В отдел он вошел в нормальном почти настроении, потому что как бы принял решение. Вошел к себе, снял куртку, пригладил волосы, достал рапорт, глянул на коллегу – Стаса Воронина, с которым за пять минувших лет так и не сошелся по-настоящему, и сказал:

– Ну, Стас, я пошел.

– Далеко? – Мутные серые глаза коллеги скользнули по Макарову, остановились на рапорте. – В отпуск, что ли, собрался, Макаров? Охренел! Дел невпроворот, а он отдыхать летит!

Это так Воронин мгновенно оценил ситуацию, предположил самое для себя скверное, тут же позавидовал и обозлился.

– Меня если спросят, я против! – возмущенно толкнул груду бумаг от себя Воронин. – Отдыхать он собрался, умник!

Вообще-то Воронин был ниже званием, младше возрастом, и стаж работы у него был меньше. И он не имел права говорить с ним в таком ключе. И прежде Макаров обязательно указал бы ему на это. Но сегодня решил промолчать. «Черт с ним, с Ворониным. Пусть себе бесится и завидует. Он всем завидует, таким уродился».

Виталий вышел из кабинета, ничего не став объяснять. Поднялся в кабинет начальства, отдал рапорт секретарю и сел на стул ждать.

Секретарь вылетел из кабинета полковника с бледным лицом, вытаращенными глазами и смятым в комок рапортом Макарова.

– Иди! – шепнул он Макарову поблекшими вмиг губами. – Хочешь получить по шее – иди!

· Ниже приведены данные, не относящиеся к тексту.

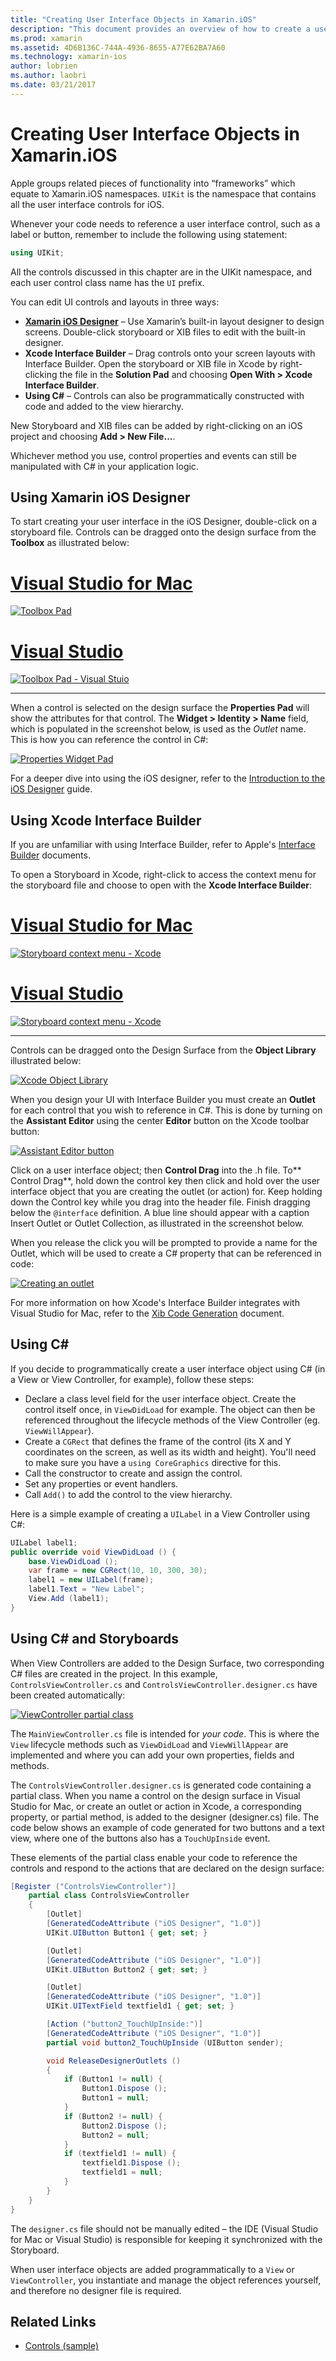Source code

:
 ```yaml
---
title: "Creating User Interface Objects in Xamarin.iOS"
description: "This document provides an overview of how to create a user interface in Xamarin.iOS. It discusses the iOS Designer, Xcode Interface Builder, C#, and storyboards."
ms.prod: xamarin
ms.assetid: 4D6B136C-744A-4936-8655-A77E62BA7A60
ms.technology: xamarin-ios
author: lobrien
ms.author: laobri
ms.date: 03/21/2017
---
```


# Creating User Interface Objects in Xamarin.iOS

Apple groups related pieces of functionality into “frameworks” which equate to Xamarin.iOS namespaces. `UIKit` is the
namespace that contains all the user interface controls for iOS.

Whenever your code needs to reference a user interface control, such as a label or button, remember to include the following using statement:

```csharp
using UIKit;
```

All the controls discussed in this chapter are in the UIKit namespace, and each user control class name has the `UI` prefix.

You can edit UI controls and layouts in three ways:

-  **[Xamarin iOS Designer](~/ios/user-interface/designer/index.md)** – Use Xamarin’s built-in layout designer to design screens. Double-click storyboard or XIB files to edit with the built-in designer.
-  **Xcode Interface Builder** – Drag controls onto your screen layouts with Interface Builder. Open the storyboard or XIB file in Xcode by right-clicking the file in the **Solution Pad** and choosing **Open With > Xcode Interface Builder**.
-  **Using C#** – Controls can also be programmatically constructed with code and added to the view hierarchy.

New Storyboard and XIB files can be added by right-clicking on an iOS project and choosing **Add > New File...**.

Whichever method you use, control properties and events can still be manipulated with C# in your application logic.

## Using Xamarin iOS Designer

To start creating your user interface in the iOS Designer, double-click on a storyboard file. Controls can be dragged onto the design surface from the **Toolbox** as illustrated below:

# [Visual Studio for Mac](#tab/vsmac)

 [![](creating-ui-objects-images/image2b.png "Toolbox Pad")](creating-ui-objects-images/image2b.png#lightbox)
 
# [Visual Studio](#tab/vswin)

 [![](creating-ui-objects-images/image2b-vs.png "Toolbox Pad - Visual Stuio")](creating-ui-objects-images/image2b.png#lightbox)
 
-----

When a control is selected on the design surface the **Properties Pad** will show the attributes for that control. The **Widget > Identity > Name** field, which is populated in the screenshot below, is used as the *Outlet* name. This is how you can reference the control in C#:

 [![](creating-ui-objects-images/image3b.png "Properties Widget Pad")](creating-ui-objects-images/image3b.png#lightbox)

For a deeper dive into using the iOS designer, refer to the [Introduction to the iOS Designer](~/ios/user-interface/designer/introduction.md) guide.

## Using Xcode Interface Builder

If you are unfamiliar with using Interface Builder, refer to Apple's [Interface Builder](https://developer.apple.com/xcode/interface-builder/) documents.

To open a Storyboard in Xcode, right-click to access the context menu for the storyboard file and choose to open with the **Xcode Interface Builder**:

# [Visual Studio for Mac](#tab/vsmac)

 [![](creating-ui-objects-images/imagexcode.png "Storyboard context menu - Xcode")](creating-ui-objects-images/imagexcode.png#lightbox)
 
# [Visual Studio](#tab/vswin)

[![](creating-ui-objects-images/imagexcode-vs.png "Storyboard context menu - Xcode")](creating-ui-objects-images/imagexcode-vs.png#lightbox)

-----

Controls can be dragged onto the Design Surface from the **Object Library** illustrated below:

 [![](creating-ui-objects-images/image5a.png "Xcode Object Library")](creating-ui-objects-images/image5a.png#lightbox)

When you design your UI with Interface Builder you must create an **Outlet** for each control that you wish to
reference in C#. This is done by turning on the **Assistant Editor** using the center **Editor**
button on the Xcode toolbar button:

 [![](creating-ui-objects-images/image6a.png "Assistant Editor button")](creating-ui-objects-images/image6a.png#lightbox)

Click on a user interface object; then **Control Drag** into the .h file. To** Control Drag**, hold down the
control key then click and hold over the user interface object that you are creating the outlet (or action) for. Keep
holding down the Control key while you drag into the header file. Finish dragging below the `@interface` definition. A
 blue line should appear with a caption Insert Outlet or Outlet Collection, as illustrated in the screenshot below.

When you release the click you will be prompted to provide a name for the Outlet, which will be used to create a C#
property that can be referenced in code:

 [![](creating-ui-objects-images/image8a.png "Creating an outlet")](creating-ui-objects-images/image8a.png#lightbox)

For more information on how Xcode's Interface Builder integrates with Visual Studio for Mac,
refer to the [Xib Code Generation](~/ios/internals/xib-code-generation.md#generated) document.

##  Using C#

If you decide to programmatically create a user interface object using C# (in a View or View Controller, for example),
follow these steps:

-  Declare a class level field for the user interface object. Create the control itself once, in `ViewDidLoad`
for example. The object can then be referenced throughout the lifecycle methods of the View Controller (eg.
`ViewWillAppear`).
-  Create a `CGRect` that defines the frame of the control (its X and Y coordinates on the screen, as well as its width and height). You'll need to make sure you have a `using CoreGraphics` directive for this.
-  Call the constructor to create and assign the control.
-  Set any properties or event handlers.
-  Call `Add()` to add the control to the view hierarchy.

Here is a simple example of creating a `UILabel` in a View Controller using C#:

```csharp
UILabel label1;
public override void ViewDidLoad () {
    base.ViewDidLoad ();
    var frame = new CGRect(10, 10, 300, 30);
    label1 = new UILabel(frame);
    label1.Text = "New Label";
    View.Add (label1);
}
```

<a name="partial_classes" />

## Using C# and Storyboards

When View Controllers are added to the Design Surface, two corresponding C# files are created in the project. In this example, `ControlsViewController.cs` and `ControlsViewController.designer.cs` have been created automatically:

 [![](creating-ui-objects-images/image9b.png "ViewController partial class")](creating-ui-objects-images/image9b.png#lightbox)

The `MainViewController.cs` file is intended for *your code*. This is where the `View` lifecycle methods such as
`ViewDidLoad` and `ViewWillAppear` are implemented and where you can add your own properties, fields and methods.

The `ControlsViewController.designer.cs` is generated code containing a partial class. When you name a control on the design surface in Visual Studio for Mac, or create an outlet or action in Xcode, a corresponding property, or partial method, is added to the designer (designer.cs) file. The code below shows an example of code generated for two buttons and a text view,
where one of the buttons also has a `TouchUpInside` event.

These elements of the partial class enable your code to reference the controls and respond to the actions that
are declared on the design surface:

```csharp
[Register ("ControlsViewController")]
    partial class ControlsViewController
    {
        [Outlet]
        [GeneratedCodeAttribute ("iOS Designer", "1.0")]
        UIKit.UIButton Button1 { get; set; }

        [Outlet]
        [GeneratedCodeAttribute ("iOS Designer", "1.0")]
        UIKit.UIButton Button2 { get; set; }

        [Outlet]
        [GeneratedCodeAttribute ("iOS Designer", "1.0")]
        UIKit.UITextField textfield1 { get; set; }

        [Action ("button2_TouchUpInside:")]
        [GeneratedCodeAttribute ("iOS Designer", "1.0")]
        partial void button2_TouchUpInside (UIButton sender);

        void ReleaseDesignerOutlets ()
        {
            if (Button1 != null) {
                Button1.Dispose ();
                Button1 = null;
            }
            if (Button2 != null) {
                Button2.Dispose ();
                Button2 = null;
            }
            if (textfield1 != null) {
                textfield1.Dispose ();
                textfield1 = null;
            }
        }
    }
}
```

The `designer.cs` file should not be manually edited – the IDE (Visual Studio for Mac or Visual Studio) is responsible for keeping
it synchronized with the Storyboard.

When user interface objects are added programmatically to a `View` or `ViewController`, you instantiate and manage the object references yourself, and therefore no designer file is required.



## Related Links

- [Controls (sample)](https://developer.xamarin.com/samples/Controls/)
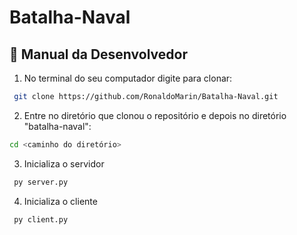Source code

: ﻿# Batalha-Naval

## 📝 Manual da Desenvolvedor 

1. No terminal do seu computador digite para clonar:
```bash
 git clone https://github.com/RonaldoMarin/Batalha-Naval.git
```

2. Entre no diretório que clonou o repositório e depois no diretório "batalha-naval":
```bash
cd <caminho do diretório>
```

3.  Inicializa o servidor

```bash
 py server.py
```

4. Inicializa o cliente
```bash
 py client.py
```

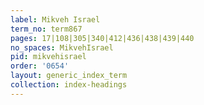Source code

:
 ```yaml
---
label: Mikveh Israel
term_no: term867
pages: 17|108|305|340|412|436|438|439|440
no_spaces: MikvehIsrael
pid: mikvehisrael
order: '0654'
layout: generic_index_term
collection: index-headings
---
```

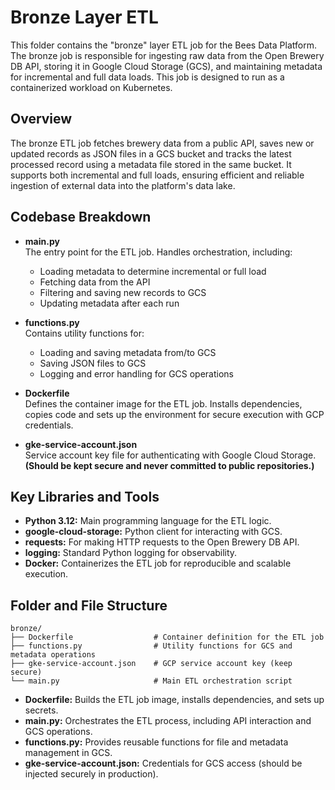 # Bronze Layer ETL

This folder contains the "bronze" layer ETL job for the Bees Data Platform. The bronze job is responsible for ingesting raw data from the Open Brewery DB API, storing it in Google Cloud Storage (GCS), and maintaining metadata for incremental and full data loads. This job is designed to run as a containerized workload on Kubernetes.



## Overview

The bronze ETL job fetches brewery data from a public API, saves new or updated records as JSON files in a GCS bucket and tracks the latest processed record using a metadata file stored in the same bucket. It supports both incremental and full loads, ensuring efficient and reliable ingestion of external data into the platform's data lake.



## Codebase Breakdown

- **main.py**  
  The entry point for the ETL job. Handles orchestration, including:
  - Loading metadata to determine incremental or full load
  - Fetching data from the API
  - Filtering and saving new records to GCS
  - Updating metadata after each run

- **functions.py**  
  Contains utility functions for:
  - Loading and saving metadata from/to GCS
  - Saving JSON files to GCS
  - Logging and error handling for GCS operations

- **Dockerfile**  
  Defines the container image for the ETL job. Installs dependencies, copies code and sets up the environment for secure execution with GCP credentials.

- **gke-service-account.json**  
  Service account key file for authenticating with Google Cloud Storage. **(Should be kept secure and never committed to public repositories.)**



## Key Libraries and Tools

- **Python 3.12:** Main programming language for the ETL logic.
- **google-cloud-storage:** Python client for interacting with GCS.
- **requests:** For making HTTP requests to the Open Brewery DB API.
- **logging:** Standard Python logging for observability.
- **Docker:** Containerizes the ETL job for reproducible and scalable execution.



## Folder and File Structure

```
bronze/
├── Dockerfile                  # Container definition for the ETL job
├── functions.py                # Utility functions for GCS and metadata operations
├── gke-service-account.json    # GCP service account key (keep secure)
└── main.py                     # Main ETL orchestration script
```

- **Dockerfile:** Builds the ETL job image, installs dependencies, and sets up secrets.
- **main.py:** Orchestrates the ETL process, including API interaction and GCS operations.
- **functions.py:** Provides reusable functions for file and metadata management in GCS.
- **gke-service-account.json:** Credentials for GCS access (should be injected securely in production).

Он и пошел. И слушал потом полчаса, как неблагодарен он и беспечен. Что настоящие офицеры так не делают. Что он не имеет права поступать так безответственно со своей жизнью.

– Я тебя только на звание собрался выдвигать. Досрочно, между прочим! – восклицал с обидой полковник. – А он что?! А он кинуть меня захотел!

– Я не кинуть, – проговорил неуверенно Макаров, не ожидавший, что его станут удерживать. – Я уволиться.

– Ага! А меня с кем оставишь?! С Ворониным?! Он в своем кармане ничего найти не способен! А ты у меня кто?!

– Кто?

– А ты у меня, Виталя, лучший аналитик отдела! Я горжусь тобой, понял! Мне за тебя ни разу стыдно не было, вот… – надулся полковник, отважившись на откровение, на которое прежде никогда был не способен. – Все, иди, иди, работай. Глаза бы мои тебя не видели! Уходи…

– Семен Константинович! – Макаров неуверенно переступил, протянул бумажный комок, в который превратился его рапорт: – А что с рапортом-то делать?

– А что хочешь, то и делай! – огрызнулся полковник. – Съешь, чтобы неповадно было впредь!

– Но я ведь уйти хотел. – Макаров обнаглел, выдвинул стул из-за стола и уселся без приглашения.

– Почему? – полковник сделал вид, что не заметил вольности подчиненного.

– Устал я.

– Так отдохни. В отпуск отпущу, – нехотя пообещал полковник.

Тут же снял трубку внутренней связи и приказал кадровику оформить Макарова с сегодняшнего дня на две недели в отпуск.

– Доволен? – свел он брови.

– Пустота вот тут, Семен Константинович, – Макаров приложил руку к груди. – Пустота…

– А уйдешь, все наполнится?! – фыркнул полковник, на глазах веселея. – Я-то думал, чего он? А у него пустота образовалась! Виталя, ты охренел?!

– Нет. Устал просто. – И глянул на полковника глазами бродячей собаки.

– Понял.

Полковник выбрался из-за стола, походил по кабинету почти строевым шагом. Встал у окна с заложенными за спиной руками. Уставился на голые ветки клена.

– Меня такая пустота жевала, когда Маша моя заболела. Болела долго, страшно. Потом ушла… И пустота эта превратилась… Короче, с тех пор я с этим и живу. И точно знаю, сиди я в этом кресле, нет, ничего не изменится. Так-то, Виталя. Не в твоей работе причина, поверь. В себе что-то надо тебе поменять. Как-то тряхнуть себя посильнее. Любить пробовал?